• **Requirement**
Take the listing below and print exactly the lines starting at the line containing "ನಿಮ್ಮ ಎಂದಿಗೂ ವಿಶ್ವಾಸಪೂರ್ವಕ ಮಗ,\\ವಿವೇಕಾನಂದ" and ending at the line containing "ನೀವು ದಯಮಾಡಿ ಬರೆದ", both ends included, and no others.

• **Provided records**
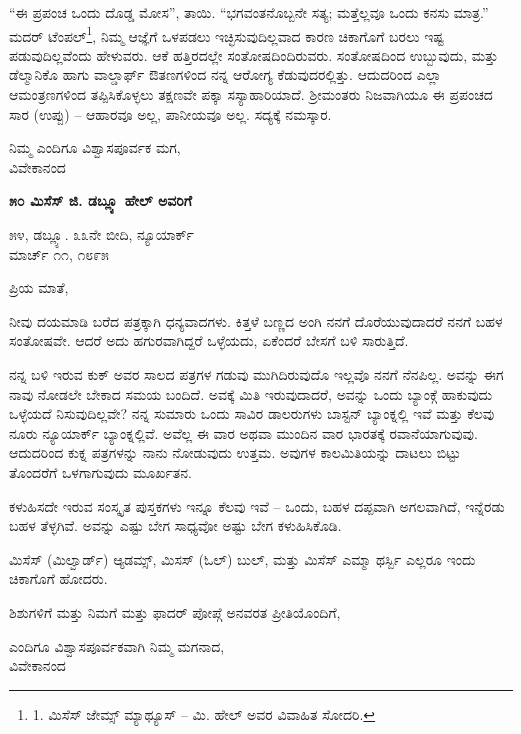 “ಈ ಪ್ರಪಂಚ ಒಂದು ದೊಡ್ಡ ಮೋಸ”, ತಾಯಿ. “ಭಗವಂತನೊಬ್ಬನೇ ಸತ್ಯ; ಮತ್ತೆಲ್ಲವೂ ಒಂದು ಕನಸು ಮಾತ್ರ.” ಮದರ್ ಟೆಂಪಲ್\footnote{1. ಮಿಸೆಸ್ ಜೇಮ್ಸ್ ಮ್ಯಾಥ್ಯೂಸ್ – ಮಿ. ಹೇಲ್ ಅವರ ವಿವಾಹಿತ ಸೋದರಿ.}, ನಿಮ್ಮ ಆಜ್ಞೆಗೆ ಒಳಪಡಲು ಇಚ್ಛಿಸುವುದಿಲ್ಲವಾದ ಕಾರಣ ಚಿಕಾಗೊಗೆ ಬರಲು ಇಷ್ಟ ಪಡುವುದಿಲ್ಲವೆಂದು ಹೇಳುವರು. ಆಕೆ ಹತ್ತಿರದಲ್ಲೇ ಸಂತೋಷದಿಂದಿರುವರು. ಸಂತೋಷದಿಂದ ಉಬ್ಬುವುದು, ಮತ್ತು ಡೆಲ್ಮಾನಿಕೊ ಹಾಗು ವಾಲ್ಡಾರ್ಫ್ ಔತಣಗಳಿಂದ ನನ್ನ ಆರೋಗ್ಯ ಕೆಡುವುದರಲ್ಲಿತ್ತು. ಆದುದರಿಂದ ಎಲ್ಲಾ ಆಮಂತ್ರಣಗಳಿಂದ ತಪ್ಪಿಸಿಕೊಳ್ಳಲು ತಕ್ಷಣವೇ ಪಕ್ಕಾ ಸಸ್ಯಾಹಾರಿಯಾದೆ. ಶ‍್ರೀಮಂತರು ನಿಜವಾಗಿಯೂ ಈ ಪ್ರಪಂಚದ ಸಾರ (ಉಪ್ಪು) – ಆಹಾರವೂ ಅಲ್ಲ, ಪಾನೀಯವೂ ಅಲ್ಲ. ಸದ್ಯಕ್ಕೆ ನಮಸ್ಕಾರ.

\begin{flushright}
ನಿಮ್ಮ ಎಂದಿಗೂ ವಿಶ್ವಾಸಪೂರ್ವಕ ಮಗ,\\ವಿವೇಕಾನಂದ
\end{flushright}

\begin{center}
\textbf{೫೦ ಮಿಸೆಸ್ ಜಿ. ಡಬ್ಲ್ಯೂ ಹೇಲ್ ಅವರಿಗೆ}
\end{center}

\begin{flushright}
೫೪, ಡಬ್ಲ್ಯೂ. ೩೩ನೇ ಬೀದಿ, ನ್ಯೂಯಾರ್ಕ್\\ಮಾರ್ಚ್ ೧೧, ೧೮೯೫
\end{flushright}

ಪ್ರಿಯ ಮಾತೆ,

ನೀವು ದಯಮಾಡಿ ಬರೆದ ಪತ್ರಕ್ಕಾಗಿ ಧನ್ಯವಾದಗಳು. ಕಿತ್ತಳೆ ಬಣ್ಣದ ಅಂಗಿ ನನಗೆ ದೊರೆಯುವುದಾದರೆ ನನಗೆ ಬಹಳ ಸಂತೋಷವೇ. ಆದರೆ ಅದು ಹಗುರವಾಗಿದ್ದರೆ ಒಳ್ಳೆಯದು, ಏಕೆಂದರೆ ಬೇಸಗೆ ಬಳಿ ಸಾರುತ್ತಿದೆ.

ನನ್ನ ಬಳಿ ಇರುವ ಕುಕ್ ಅವರ ಸಾಲದ ಪತ್ರಗಳ ಗಡುವು ಮುಗಿದಿರುವುದೊ ಇಲ್ಲವೊ ನನಗೆ ನೆನಪಿಲ್ಲ. ಅವನ್ನು ಈಗ ನಾವು ನೋಡಲೇ ಬೇಕಾದ ಸಮಯ ಬಂದಿದೆ. ಅವಕ್ಕೆ ಮಿತಿ ಇರುವುದಾದರೆ, ಅವನ್ನು ಒಂದು ಬ್ಯಾಂಕ್ಗೆ ಹಾಕುವುದು ಒಳ್ಳೆಯದೆ ನಿಸುವುದಿಲ್ಲವೇ? ನನ್ನ ಸುಮಾರು ಒಂದು ಸಾವಿರ ಡಾಲರುಗಳು ಬಾಸ್ಟನ್ ಬ್ಯಾಂಕ್ನಲ್ಲಿ ಇವೆ ಮತ್ತು ಕೆಲವು ನೂರು ನ್ಯೂಯಾರ್ಕ್ ಬ್ಯಾಂಕ್ನಲ್ಲಿವೆ. ಅವೆಲ್ಲ ಈ ವಾರ ಅಥವಾ ಮುಂದಿನ ವಾರ ಭಾರತಕ್ಕೆ ರವಾನೆಯಾಗುವುವು. ಆದುದರಿಂದ ಕುಕ್ನ ಪತ್ರಗಳನ್ನು ನಾನು ನೋಡುವುದು ಉತ್ತಮ. ಅವುಗಳ ಕಾಲಮಿತಿಯನ್ನು ದಾಟಲು ಬಿಟ್ಟು ತೊಂದರೆಗೆ ಒಳಗಾಗುವುದು ಮೂರ್ಖತನ.

ಕಳುಹಿಸದೇ ಇರುವ ಸಂಸ್ಕೃತ ಪುಸ್ತಕಗಳು ಇನ್ನೂ ಕೆಲವು ಇವೆ – ಒಂದು, ಬಹಳ ದಪ್ಪವಾಗಿ ಅಗಲವಾಗಿದೆ, ಇನ್ನೆರಡು ಬಹಳ ತೆಳ್ಳಗಿವೆ. ಅವನ್ನು ಎಷ್ಟು ಬೇಗ ಸಾಧ್ಯವೋ ಅಷ್ಟು ಬೇಗ ಕಳುಹಿಸಿಕೊಡಿ.

ಮಿಸೆಸ್ (ಮಿಲ್ವಾರ್ಡ್) ಆ್ಯಡಮ್ಸ್, ಮಿಸಸ್ (ಓಲ್) ಬುಲ್, ಮತ್ತು ಮಿಸೆಸ್ ಎಮ್ಮಾ ಥರ್ಸ್ಬಿ ಎಲ್ಲರೂ ಇಂದು ಚಿಕಾಗೊಗೆ ಹೋದರು.

ಶಿಶುಗಳಿಗೆ ಮತ್ತು ನಿಮಗೆ ಮತ್ತು ಫಾದರ್ ಪೋಪ್ಗೆ ಅನವರತ ಪ್ರೀತಿಯೊಂದಿಗೆ,

\begin{flushright}
ಎಂದಿಗೂ ವಿಶ್ವಾಸಪೂರ್ವಕವಾಗಿ ನಿಮ್ಮ ಮಗನಾದ,\\ವಿವೇಕಾನಂದ
\end{flushright}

• **Response to the task**
ನಿಮ್ಮ ಎಂದಿಗೂ ವಿಶ್ವಾಸಪೂರ್ವಕ ಮಗ,\\ವಿವೇಕಾನಂದ
\end{flushright}

\begin{center}
\textbf{೫೦ ಮಿಸೆಸ್ ಜಿ. ಡಬ್ಲ್ಯೂ ಹೇಲ್ ಅವರಿಗೆ}
\end{center}

\begin{flushright}
೫೪, ಡಬ್ಲ್ಯೂ. ೩೩ನೇ ಬೀದಿ, ನ್ಯೂಯಾರ್ಕ್\\ಮಾರ್ಚ್ ೧೧, ೧೮೯೫
\end{flushright}

ಪ್ರಿಯ ಮಾತೆ,

ನೀವು ದಯಮಾಡಿ ಬರೆದ ಪತ್ರಕ್ಕಾಗಿ ಧನ್ಯವಾದಗಳು. ಕಿತ್ತಳೆ ಬಣ್ಣದ ಅಂಗಿ ನನಗೆ ದೊರೆಯುವುದಾದರೆ ನನಗೆ ಬಹಳ ಸಂತೋಷವೇ. ಆದರೆ ಅದು ಹಗುರವಾಗಿದ್ದರೆ ಒಳ್ಳೆಯದು, ಏಕೆಂದರೆ ಬೇಸಗೆ ಬಳಿ ಸಾರುತ್ತಿದೆ.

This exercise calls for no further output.